# 1.0GPF urinal diaphragm for a 1.6toilet?



## Shoot'N'Plumber (Apr 27, 2013)

So, anyone try a 1.0 GPF urinal flushometer in a traditional 1.6gpf toilet? I've got a commercial restaurant with a effed up septic system and I'm really dialing down their water use. I've got 1.28 diaphragms in there now, but thinking of getting more aggressive. I know there are dual 1.1/1.6 retrofits but no one ever takes the time to lift up on the handle. 

These toilets could be prime candidates as there are very few fittings before the final straight shot of 40' to the septic tank.


----------



## rjbphd (Feb 5, 2010)

Shoot'N'Plumber said:


> So, anyone try a 1.0 GPF urinal flushometer in a traditional 1.6gpf toilet? I've got a commercial restaurant with a effed up septic system and I'm really dialing down their water use. I've got 1.28 diaphragms in there now, but thinking of getting more aggressive. I know there are dual 1.1/1.6 retrofits but no one ever takes the time to lift up on the handle.
> 
> These toilets could be prime candidates as there are very few fittings before the final straight shot of 40' to the septic tank.


Believe it or not, sometimes you need the water for septic to work properly... its the chemicals that kill the septic ssytem... about dialing down the chemicals going into same?? Is there a pre holding tank before septic to diluate ??


----------



## Shoot'N'Plumber (Apr 27, 2013)

rjbphd said:


> Believe it or not, sometimes you need the water for septic to work properly... its the chemicals that kill the septic ssytem... about dialing down the chemicals going into same?? Is there a pre holding tank before septic to diluate ??


Thanks RJ! It's just yur basic combination system! Kitchen goes to a 1200 gallon grease interceptor then this effluent catches the sanitary main then heads to the 3000 gallon septic inlet. Septic systems are one of my specialties. In fact, this system is in week 3 of an 8 week bio-remediation program im doing for the failing leach beds. And although I'm not expecting any miracles it's been positive results thus far. This restaurant spends $1k/week in pumping and has for 4 + years. 

A new system as per new regulations would be $104,000.00 on a property they don't own. So I've been looking at their water use and I can easily cut it down by 60%. So was tryin to find out how aggressive I can get. Ill probably try putting one on tomorrow or tues just to see what happens.


----------



## rjbphd (Feb 5, 2010)

Shoot'N'Plumber said:


> Thanks RJ! It's just yur basic combination system! Kitchen goes to a 1200 gallon grease interceptor then this effluent catches the sanitary main then heads to the 3000 gallon septic inlet. Septic systems are one of my specialties. In fact, this system is in week 3 of an 8 week bio-remediation program im doing for the failing leach beds. And although I'm not expecting any miracles it's been positive results thus far. This restaurant spends $1k/week in pumping and has for 4 + years.
> 
> A new system as per new regulations would be $104,000.00 on a property they don't own. So I've been looking at their water use and I can easily cut it down by 60%. So was tryin to find out how aggressive I can get. Ill probably try putting one on tomorrow or tues just to see what happens.

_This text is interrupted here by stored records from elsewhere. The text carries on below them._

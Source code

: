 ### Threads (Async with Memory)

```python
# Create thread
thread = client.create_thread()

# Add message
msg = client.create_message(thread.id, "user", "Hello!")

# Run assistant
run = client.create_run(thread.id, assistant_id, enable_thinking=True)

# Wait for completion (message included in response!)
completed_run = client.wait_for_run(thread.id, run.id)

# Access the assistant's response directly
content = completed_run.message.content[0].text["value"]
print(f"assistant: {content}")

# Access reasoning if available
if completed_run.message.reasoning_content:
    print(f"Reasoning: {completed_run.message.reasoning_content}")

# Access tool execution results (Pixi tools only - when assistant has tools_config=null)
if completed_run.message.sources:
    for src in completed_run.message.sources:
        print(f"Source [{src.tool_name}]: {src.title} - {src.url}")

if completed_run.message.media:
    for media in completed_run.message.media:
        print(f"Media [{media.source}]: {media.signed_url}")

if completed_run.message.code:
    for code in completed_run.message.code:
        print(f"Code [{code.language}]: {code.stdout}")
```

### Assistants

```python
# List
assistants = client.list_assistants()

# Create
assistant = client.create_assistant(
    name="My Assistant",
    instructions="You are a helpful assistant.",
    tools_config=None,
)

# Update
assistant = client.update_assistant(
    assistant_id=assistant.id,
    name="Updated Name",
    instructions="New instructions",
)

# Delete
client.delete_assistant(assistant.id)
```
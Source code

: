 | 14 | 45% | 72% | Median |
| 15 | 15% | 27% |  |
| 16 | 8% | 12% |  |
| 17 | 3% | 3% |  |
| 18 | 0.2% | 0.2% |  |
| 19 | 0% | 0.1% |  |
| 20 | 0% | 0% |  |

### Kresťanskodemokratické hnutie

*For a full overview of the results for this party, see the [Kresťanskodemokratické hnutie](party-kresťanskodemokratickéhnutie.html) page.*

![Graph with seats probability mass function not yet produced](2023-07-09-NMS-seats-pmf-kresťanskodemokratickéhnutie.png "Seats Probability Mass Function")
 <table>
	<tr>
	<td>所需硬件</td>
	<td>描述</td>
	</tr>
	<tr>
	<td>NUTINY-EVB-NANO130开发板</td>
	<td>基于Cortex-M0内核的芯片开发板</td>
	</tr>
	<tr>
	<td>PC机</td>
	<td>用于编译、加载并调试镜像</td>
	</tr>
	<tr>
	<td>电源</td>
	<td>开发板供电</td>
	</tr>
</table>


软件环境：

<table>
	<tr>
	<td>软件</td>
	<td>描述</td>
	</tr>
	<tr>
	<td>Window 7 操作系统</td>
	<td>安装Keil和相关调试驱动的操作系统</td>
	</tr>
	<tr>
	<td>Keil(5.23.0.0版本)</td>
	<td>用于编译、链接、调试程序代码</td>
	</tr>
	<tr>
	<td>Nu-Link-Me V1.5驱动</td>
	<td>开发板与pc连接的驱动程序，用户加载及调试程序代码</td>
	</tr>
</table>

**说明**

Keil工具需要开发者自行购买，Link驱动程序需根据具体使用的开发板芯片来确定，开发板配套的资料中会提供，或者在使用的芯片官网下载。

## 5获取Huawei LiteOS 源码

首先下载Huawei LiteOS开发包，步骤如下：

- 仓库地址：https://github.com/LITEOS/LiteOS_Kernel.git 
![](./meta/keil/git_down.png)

sounds like the planning/zoning commision screwed up.. resturant or building with that kind of waste won't be allowed on limited space for septic system... had a small strip mall.. one a pizza place, next door, dryclean place, next.. liqouer store... on shared septic... what a mess... finally got sewer installed.. had to dig thru each seepage bed to connect... thankfully I'm on backhoe with downwind... the guy below... oh well..


----------



## bct p&h (Jan 19, 2013)

They also make a duel flush that is battery operated. It actually times how long you are in front of the eye and flushes accordingly. No need to count on people to push the right button. I put in a couple dozen of them in a very large bowling alley and haven't had any call backs on them yet.


----------



## Shoot'N'Plumber (Apr 27, 2013)

rjbphd said:


> sounds like the planning/zoning commision screwed up.. resturant or building with that kind of waste won't be allowed on limited space for septic system... had a small strip mall.. one a pizza place, next door, dryclean place, next.. liqouer store... on shared septic... what a mess... finally got sewer installed.. had to dig thru each seepage bed to connect... thankfully I'm on backhoe with downwind... the guy below... oh well..


Yuuuuup! Spot on RJ! This entire unincorporated city next to Riverside was supposed to be annexed back in the mid 90's but that never happened. Meanwhile no sewer to this day within 4 miles and the entire parking lot of this shopping center is pretty much 80-90% leach beds. 

Plus the water table is at 10' in the wet season. As of our perc tests 3 months ago....the water was at 17'. So that's why the repair was so expensive with lift station and shallow leach bed.


----------



## Shoot'N'Plumber (Apr 27, 2013)

bct p&h said:


> They also make a duel flush that is battery operated. It actually times how long you are in front of the eye and flushes accordingly. No need to count on people to push the right button. I put in a couple dozen of them in a very large bowling alley and haven't had any call backs on them yet.


Thanks! Ill check out sloans website.


----------



## Plumber patt (Jan 26, 2011)

Dialing the water down to 1gpf is risky...

Your going to save them on water but they will be spending more on all the plugged toilets and plugged drains...


----------



## Redwood (Sep 8, 2008)

Plumber patt said:


> Dialing the water down to 1gpf is risky...
> 
> Your going to save them on water but they will be spending more on all the plugged toilets and plugged drains...


My thoughts zackly...


----------



## Letterrip (Jul 28, 2013)

Shootin has a jetter, right? Less money to the pumping company and more to him. Sounds like a win to me!! 😜


----------



## Shoot'N'Plumber (Apr 27, 2013)

Letterrip said:


> Shootin has a jetter, right? Less money to the pumping company and more to him. Sounds like a win to me!! 😜


Like Redwood said a post earlier....My thoughts zackly!:laughing:


----------